Вступительный монолог окончен. К важному гусю, к Пал Палычу, по очереди подходят с поздравленьями. Читают приветственные речи – осел, кот, свинья (конечно, как же без свиньи!), и вот тут в самый раз прокатиться по адресу милого братца Володечки… Известно наперед, что номер с юбилеем будет повторен им в каком-то другом городе и выдан за свой.
Ну и черт с ним, в конце-то концов. Он, Анатолий Дуров, богат, этого добра у него на всех хватит, почему бы и не поделиться: брат ведь все-таки…
Но злобствовать-то, Володька, зачем? Зачем, братишка, мучить себя завистью?
Скрипнула половица. Неслышно вошла Мария. Младшенькая.
– Опять полуночничаешь? – усмехнулся, не оборачиваясь.
Тут тонкие девичьи руки обвились вкруг шеи и нежная розовая щечка потерлась о сизоватую, колючую, отцовскую.
– Па-а-поч-ка-а…
Боже мой, сколько любви в этом вздохе-слове!

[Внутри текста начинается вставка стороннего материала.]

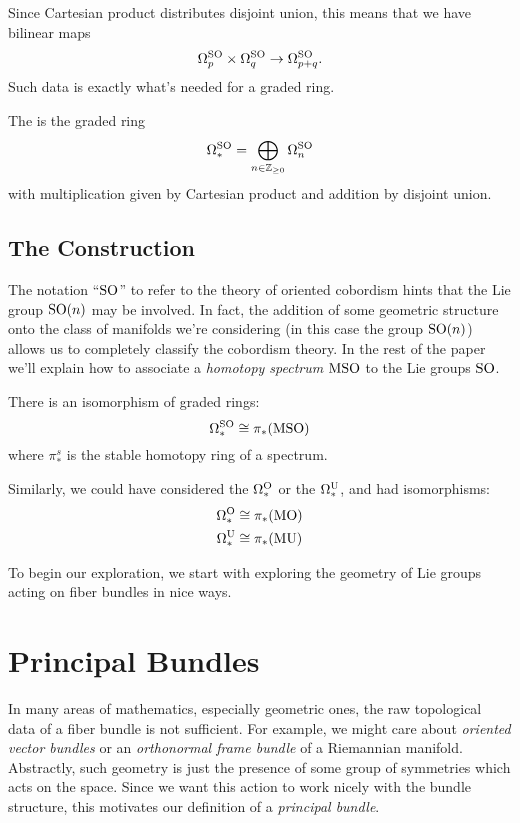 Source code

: \documentclass{article}
\begin{document}
Since Cartesian product distributes disjoint union, this means that we have bilinear maps
\[
  \Omega^{\mathrm{SO}}_p\times \Omega^{\mathrm{SO}}_q \to \Omega^{\mathrm{SO}}_{p+q}.
\]
Such data is exactly what's needed for a graded ring.

\begin{definition}
  The  is the graded ring
  \[
    \Omega^{\mathrm{SO}}_* = \bigoplus_{n\in \mathbb{Z}_{\geq 0}} \Omega^{\mathrm{SO}}_n
  \]
  with multiplication given by Cartesian product and addition by disjoint union.
\end{definition}

\subsection{The Construction}

The notation ``$\mathrm{SO}$'' to refer to the theory of oriented cobordism hints that the Lie group $\mathrm{SO}(n)$ may be involved. In fact, the addition of some geometric structure onto the class of manifolds we're considering (in this case the group $\mathrm{SO}(n)$) allows us to completely classify the cobordism theory. In the rest of the paper we'll explain how to associate a \emph{homotopy spectrum} $\mathrm{MSO}$ to the Lie groups $\mathrm{SO}$.

\begin{theorem}
  There is an isomorphism of graded rings:
  \[
    \Omega^{\mathrm{SO}}_* \cong \pi_*(\mathrm{MSO})
  \]
  where $\pi_*^s$ is the stable homotopy ring of a spectrum.
\end{theorem}

Similarly, we could have considered the  $\Omega^{\mathrm{O}}_*$ or the  $\Omega^{\mathrm{U}}_*$, and had isomorphisms:
\[
  \begin{aligned}
    \Omega^{\mathrm{O}}_* &\cong \pi_*(\mathrm{MO})\\
    \Omega^{\mathrm{U}}_* &\cong \pi_*(\mathrm{MU})
  \end{aligned}
\]

To begin our exploration, we start with exploring the geometry of Lie groups acting on fiber bundles in nice ways.

\section{Principal Bundles}

In many areas of mathematics, especially geometric ones, the raw topological data of a fiber bundle is not sufficient. For example, we might care about \emph{oriented vector bundles} or an \emph{orthonormal frame bundle} of a Riemannian manifold. Abstractly, such geometry is just the presence of some group of symmetries which acts on the space. Since we want this action to work nicely with the bundle structure, this motivates our definition of a \emph{principal bundle}.
\end{document}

– Ну-ну… Христос с тобой, иди спать.
– Какая ночь… Господи! Папочка, как хорошо, что мы тут живем! Что ты у нас есть…
– Спать, спать, коза! Лялька небось уж третий сон распочинает.
«Какое счастье, – прислушиваясь к мягким шагам дочери, подумал. – Радость жизни…» Откинулся на спинку плетеного кресла. И так посидел, блаженно расслабясь, закрыв глаза, ласково улыбаясь ночи, спящему дому, будущему представлению. «Да ведь и я… боже ты мой! Как я их всех люблю…»

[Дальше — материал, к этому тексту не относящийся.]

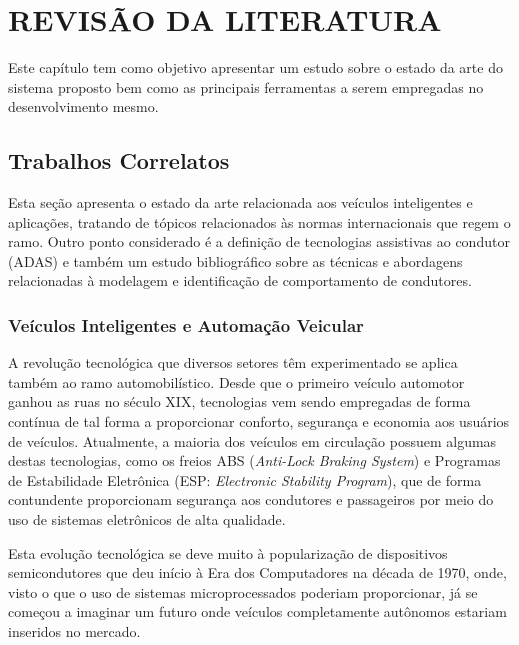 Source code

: \chapter{REVISÃO DA LITERATURA}
\label{cap:revisao}

Este capítulo tem como objetivo apresentar um estudo sobre o estado da arte do sistema proposto bem como as principais ferramentas a serem empregadas no desenvolvimento mesmo.

\section{Trabalhos Correlatos}

Esta seção apresenta o estado da arte relacionada aos veículos inteligentes e aplicações, tratando de tópicos relacionados às normas internacionais que regem o ramo. Outro ponto considerado é a definição de tecnologias assistivas ao condutor (ADAS) e também um estudo bibliográfico sobre as técnicas e abordagens relacionadas à modelagem e identificação de comportamento de condutores. 

\subsection{Veículos Inteligentes e Automação Veicular}

A revolução tecnológica que diversos setores têm experimentado se aplica também ao ramo automobilístico. Desde que o primeiro veículo automotor ganhou as ruas no século XIX, tecnologias vem sendo empregadas de forma contínua de tal forma a proporcionar conforto, segurança e economia aos usuários de veículos. Atualmente, a maioria dos veículos em circulação possuem algumas destas tecnologias, como os freios ABS (\textit{Anti-Lock Braking System}) e Programas de Estabilidade Eletrônica (ESP: \textit{Electronic Stability Program}), que de forma contundente proporcionam segurança aos condutores e passageiros por meio do uso de sistemas eletrônicos de alta qualidade.

Esta evolução tecnológica se deve muito à popularização de dispositivos semicondutores que deu início à Era dos Computadores na década de 1970, onde, visto o que o uso de sistemas microprocessados poderiam proporcionar, já se começou a imaginar um futuro onde veículos completamente autônomos estariam inseridos no mercado.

Додумал, вздохнул и снова склонился над бумагой.
Вниз по скрипучей лестнице девочка в белом скользит привидением… Гаснут цветные косячки в стеклах окон нижнего этажа. А наверху лампа-молния «матадор» будет гореть до рассвета. Смешные поздравленья осла, кота, свиньи и прочих артистов переписаны набело.
Завтра… да какое завтра! – сегодня можно начинать репетиции.
В этом доме его действительно любили все. Впрочем, не только в этом. Кедров, милый человек, божьей милостью артист в душе, однажды так сказал:
– Приворожил ты нас всех, Анатолий Леонидыч! Ей-ей, приворожил…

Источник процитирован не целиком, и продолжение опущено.